Maternal mortality is a leading cause of death for women in many developing countries and public health efforts to avert it have only made headway in a few countries. Elsewhere, progress has either never started or has stalled in recent years. Poor nations also have troubling rates of infant and fetal deaths. Midwives can play a crucial role in preventing the deaths of millions of women and children around the world who die during and around the time of pregnancy, the researchers reported June 23 in The Lancet.

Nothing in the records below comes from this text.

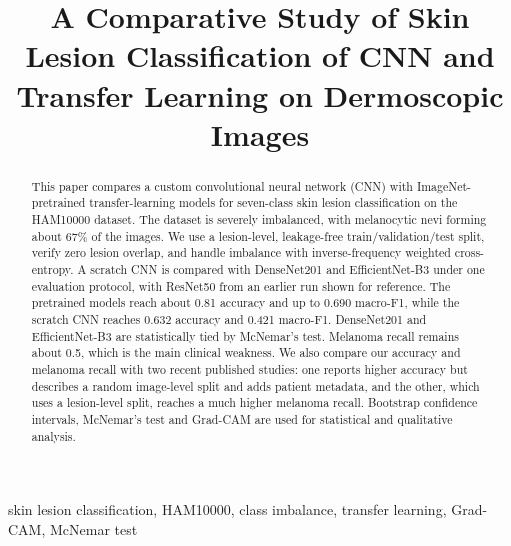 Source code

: \documentclass[conference]{IEEEtran}
\begin{document}
\title{A Comparative Study of Skin Lesion Classification of CNN and Transfer Learning on Dermoscopic Images}

\author{
\and
{}
}

\maketitle

\begin{abstract}
This paper compares a custom convolutional neural network (CNN) with ImageNet-pretrained transfer-learning models for seven-class skin lesion classification on the HAM10000 dataset. The dataset is severely imbalanced, with melanocytic nevi forming about 67\% of the images. We use a lesion-level, leakage-free train/validation/test split, verify zero lesion overlap, and handle imbalance with inverse-frequency weighted cross-entropy. A scratch CNN is compared with DenseNet201 and EfficientNet-B3 under one evaluation protocol, with ResNet50 from an earlier run shown for reference. The pretrained models reach about 0.81 accuracy and up to 0.690 macro-F1, while the scratch CNN reaches 0.632 accuracy and 0.421 macro-F1. DenseNet201 and EfficientNet-B3 are statistically tied by McNemar's test. Melanoma recall remains about 0.5, which is the main clinical weakness. We also compare our accuracy and melanoma recall with two recent published studies: one reports higher accuracy but describes a random image-level split and adds patient metadata, and the other, which uses a lesion-level split, reaches a much higher melanoma recall. Bootstrap confidence intervals, McNemar's test and Grad-CAM are used for statistical and qualitative analysis.
\end{abstract}

\begin{IEEEkeywords}
skin lesion classification, HAM10000, class imbalance, transfer learning, Grad-CAM, McNemar test
\end{IEEEkeywords}
\end{document}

“Even deploying a relatively small number of midwives around each country could have a profound impact on saving maternal, fetal and newborn lives,” says study leader Linda Bartlett, MD, MHSc, a faculty member in the Department of International Health at the Johns Hopkins Bloomberg School of Public Health. “Our study shows that maternal mortality can be prevented, even in the most difficult of places.”

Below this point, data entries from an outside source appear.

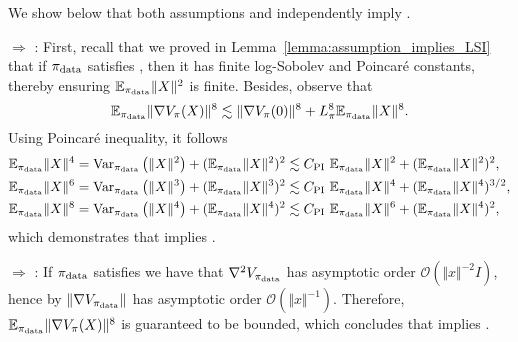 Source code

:     We show below that both assumptions  and  independently imply . 

\textbf{ $\Rightarrow$ }: First, recall that we proved in Lemma~\ref{lemma:assumption_implies_LSI} that if $\operatorname*{\pi_{\text{data}}}$ satisfies , then it has finite log-Sobolev and Poincaré constants, thereby ensuring $\mathbb{E}_{\operatorname*{\pi_{\text{data}}}} \Vert X\Vert^2$ is finite. Besides, observe that 
\begin{equation*}
    \mathbb{E}_{\operatorname*{\pi_{\text{data}}}} \Vert \nabla V_\pi(X)\Vert^8 \lesssim \Vert \nabla V_\pi(0) \Vert^8 +  L_\pi^8\mathbb{E}_{\operatorname*{\pi_{\text{data}}}} \Vert X\Vert^8.
\end{equation*}
Using Poincaré inequality, it follows
\begin{align*}
    \mathbb{E}_{\operatorname*{\pi_{\text{data}}}} \Vert X\Vert^4 &= \text{Var}_{\operatorname*{\pi_{\text{data}}}} \left(\Vert X\Vert^2\right) + (\mathbb{E}_{\operatorname*{\pi_{\text{data}}}} \Vert X\Vert^2)^2 \lesssim C_{\text{PI}}\ \mathbb{E}_{\operatorname*{\pi_{\text{data}}}}\Vert X\Vert^2 + (\mathbb{E}_{\operatorname*{\pi_{\text{data}}}} \Vert X\Vert^2)^2,\\
    \mathbb{E}_{\operatorname*{\pi_{\text{data}}}} \Vert X\Vert^6 &= \text{Var}_{\operatorname*{\pi_{\text{data}}}} \left(\Vert X\Vert^3\right) + (\mathbb{E}_{\operatorname*{\pi_{\text{data}}}} \Vert X\Vert^3)^2 \lesssim C_{\text{PI}}\ \mathbb{E}_{\operatorname*{\pi_{\text{data}}}}\Vert X\Vert^4 + (\mathbb{E}_{\operatorname*{\pi_{\text{data}}}} \Vert X\Vert^4)^{3/2},\\
    \mathbb{E}_{\operatorname*{\pi_{\text{data}}}} \Vert X\Vert^8 &= \text{Var}_{\operatorname*{\pi_{\text{data}}}} \left(\Vert X\Vert^4\right) + (\mathbb{E}_{\operatorname*{\pi_{\text{data}}}} \Vert X\Vert^4)^2 \lesssim C_{\text{PI}}\ \mathbb{E}_{\operatorname*{\pi_{\text{data}}}}\Vert X\Vert^6 + (\mathbb{E}_{\operatorname*{\pi_{\text{data}}}} \Vert X\Vert^4)^2,
\end{align*}
which demonstrates that  implies .

\textbf{ $\Rightarrow$ }: If $\operatorname*{\pi_{\text{data}}}$ satisfies  we have that $\nabla^2 V_{\operatorname*{\pi_{\text{data}}}}$ has asymptotic order $\mathcal{O}\left(\Vert x\Vert^{-2}I\right)$, hence by \citet{RefWorks:RefID:90-1973infinitesimal} $\Vert \nabla V_{\operatorname*{\pi_{\text{data}}}}\Vert$ has asymptotic order $\mathcal{O}\left(\Vert x\Vert^{-1}\right)$. Therefore, $\mathbb{E}_{\operatorname*{\pi_{\text{data}}}} \Vert \nabla V_{\pi} (X)\Vert^8$ is guaranteed to be bounded, which concludes that  implies .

In their analysis, researchers found that a 10 percent increase in midwife coverage every five years through 2025 could avert more than a quarter of maternal, fetal and infant deaths in the world’s 26 neediest countries such as Ethiopia and Somalia.

The estimates were done using the Lives Saved Tool (LiST), a computer-based tool developed by Johns Hopkins Bloomberg School of Public Health researchers that allows users to set up and run multiple scenarios to look at the estimated impact of different maternal, child and neonatal interventions for countries, states or districts. For this analysis, the tool compared the effectiveness of several different alternatives including increasing the number of midwives by varying degrees, increasing the number of obstetricians, and a combination of the two.

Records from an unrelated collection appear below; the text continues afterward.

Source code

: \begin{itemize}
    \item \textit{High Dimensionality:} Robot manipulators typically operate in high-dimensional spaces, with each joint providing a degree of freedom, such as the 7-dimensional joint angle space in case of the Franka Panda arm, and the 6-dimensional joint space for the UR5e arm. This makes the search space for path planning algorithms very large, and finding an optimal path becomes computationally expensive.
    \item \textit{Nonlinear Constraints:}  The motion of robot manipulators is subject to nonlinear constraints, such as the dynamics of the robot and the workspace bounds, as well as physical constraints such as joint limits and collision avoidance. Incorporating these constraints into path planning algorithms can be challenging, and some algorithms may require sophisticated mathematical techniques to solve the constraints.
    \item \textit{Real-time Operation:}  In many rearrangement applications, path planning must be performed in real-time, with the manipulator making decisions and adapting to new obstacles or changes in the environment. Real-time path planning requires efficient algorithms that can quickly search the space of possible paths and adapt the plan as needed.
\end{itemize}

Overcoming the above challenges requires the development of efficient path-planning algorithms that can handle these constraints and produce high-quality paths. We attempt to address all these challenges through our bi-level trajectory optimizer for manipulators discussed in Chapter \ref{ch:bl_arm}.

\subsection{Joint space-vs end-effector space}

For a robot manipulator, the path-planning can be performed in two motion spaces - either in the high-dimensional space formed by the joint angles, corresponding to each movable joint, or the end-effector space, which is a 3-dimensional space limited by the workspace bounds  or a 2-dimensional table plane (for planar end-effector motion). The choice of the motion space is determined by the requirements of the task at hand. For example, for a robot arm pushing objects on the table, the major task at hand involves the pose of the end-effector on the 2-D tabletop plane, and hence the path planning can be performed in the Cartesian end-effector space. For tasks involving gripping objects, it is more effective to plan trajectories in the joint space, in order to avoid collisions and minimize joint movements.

In a separate study of the 58 poorest countries, reported last week in the journal PLOS One, Bartlett and her team used the LiST tool to estimate that 7 million maternal, fetal and newborn deaths will occur in those nations between 2012 and 2015. If a country’s midwife access were to increase to cover 60 percent of the population by 2015, 34 percent of deaths could be prevented, saving the lives of nearly 2.3 million mothers and babies.

Bartlett says maternal mortality is the public health indicator with the greatest disparity between developed and developing countries. “With a very functional medical system,” she says, “maternal deaths become extremely rare events.”

The 58 countries studied account for about 91 percent of maternal deaths worldwide.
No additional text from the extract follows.